Chanel inaugurates Miami Design District flagship during Art Basel festival
In Miami’s Design District, CHANEL has established a new store. The new boutique, which is located at 155 NE 41st Street in the center of the neighborhood, takes advantage of the area’s blend of design and culture. The store aspires to be a work of art in and of itself, with a pristine, chilly cube on the exterior and a warm, light-filled sanctuary on the inside. The 7,600-square-foot store features ready-to-wear, handbags, shoes, eyewear, fine jewelry, and watches from the house.
“Every store [in the Miami Design District] is attempting to outdo the next with increasingly ‘playful’ and sophisticated forms of expression.” “I find them absolutely over the top,” said Peter Marino, the New York-based architect who designed the new Chanel shop, which opened today in the crowded area. “In this setting, I’m attempting to make the Chanel building stand out with an old-fashioned simplicity that will provide a welcome respite.”
The intense sunshine along the main pedestrian plaza is tempered by the building’s white stucco exterior. To emphasize the building’s bulk and depth, several big, irregularly arranged transparent glass windows press forward at an angle. The store’s entrance has a beveled black steel frame that invites customers in. Inside, a low-lying gallery with gray wave stone flooring and white hand-plastered walls is lined with the house’s latest handbags, including the 11.12, which is interpreted differently each season, such as in metallized gold or silver.

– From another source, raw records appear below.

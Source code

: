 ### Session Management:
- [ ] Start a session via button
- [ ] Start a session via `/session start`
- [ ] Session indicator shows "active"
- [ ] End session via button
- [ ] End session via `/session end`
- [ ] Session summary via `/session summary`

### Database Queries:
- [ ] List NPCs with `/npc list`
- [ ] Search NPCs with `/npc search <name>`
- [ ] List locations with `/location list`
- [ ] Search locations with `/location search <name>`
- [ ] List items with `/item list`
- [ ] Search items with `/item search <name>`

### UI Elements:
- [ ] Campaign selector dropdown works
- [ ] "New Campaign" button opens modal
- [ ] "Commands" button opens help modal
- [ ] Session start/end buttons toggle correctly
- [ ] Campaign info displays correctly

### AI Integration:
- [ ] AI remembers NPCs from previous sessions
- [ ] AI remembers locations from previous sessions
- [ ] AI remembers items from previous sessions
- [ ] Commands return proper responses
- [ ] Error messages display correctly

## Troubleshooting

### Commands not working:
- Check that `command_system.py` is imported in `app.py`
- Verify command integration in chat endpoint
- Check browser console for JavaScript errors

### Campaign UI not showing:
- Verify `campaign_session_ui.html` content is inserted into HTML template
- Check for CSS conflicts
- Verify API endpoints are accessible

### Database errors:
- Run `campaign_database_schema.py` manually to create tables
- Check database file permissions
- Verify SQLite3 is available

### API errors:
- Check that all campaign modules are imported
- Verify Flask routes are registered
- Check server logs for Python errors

A 30-foot tall central atrium with a 120-square-foot skylight is reached via a few stone stairs. The light-filled, double-height building features a central court inspired by gatherings during Miami’s annual Art Basel festival. It was created with the intention of being used as a venue for events.
He picked particular artwork for the shop, as he did for all of his ventures, to commemorate Gabrielle Chanel’s heritage as an arts patron. The gigantic camera obscura image “LACMA with Yang-Na 2011-Present, 1: March 8, 2017” by Vera Lutter, with its bold geometric lines and airy palm palms, lines one wall of the atrium. “A wow with a large skylight on top of it, full with light,” he said of the 40-foot white stairway leading up.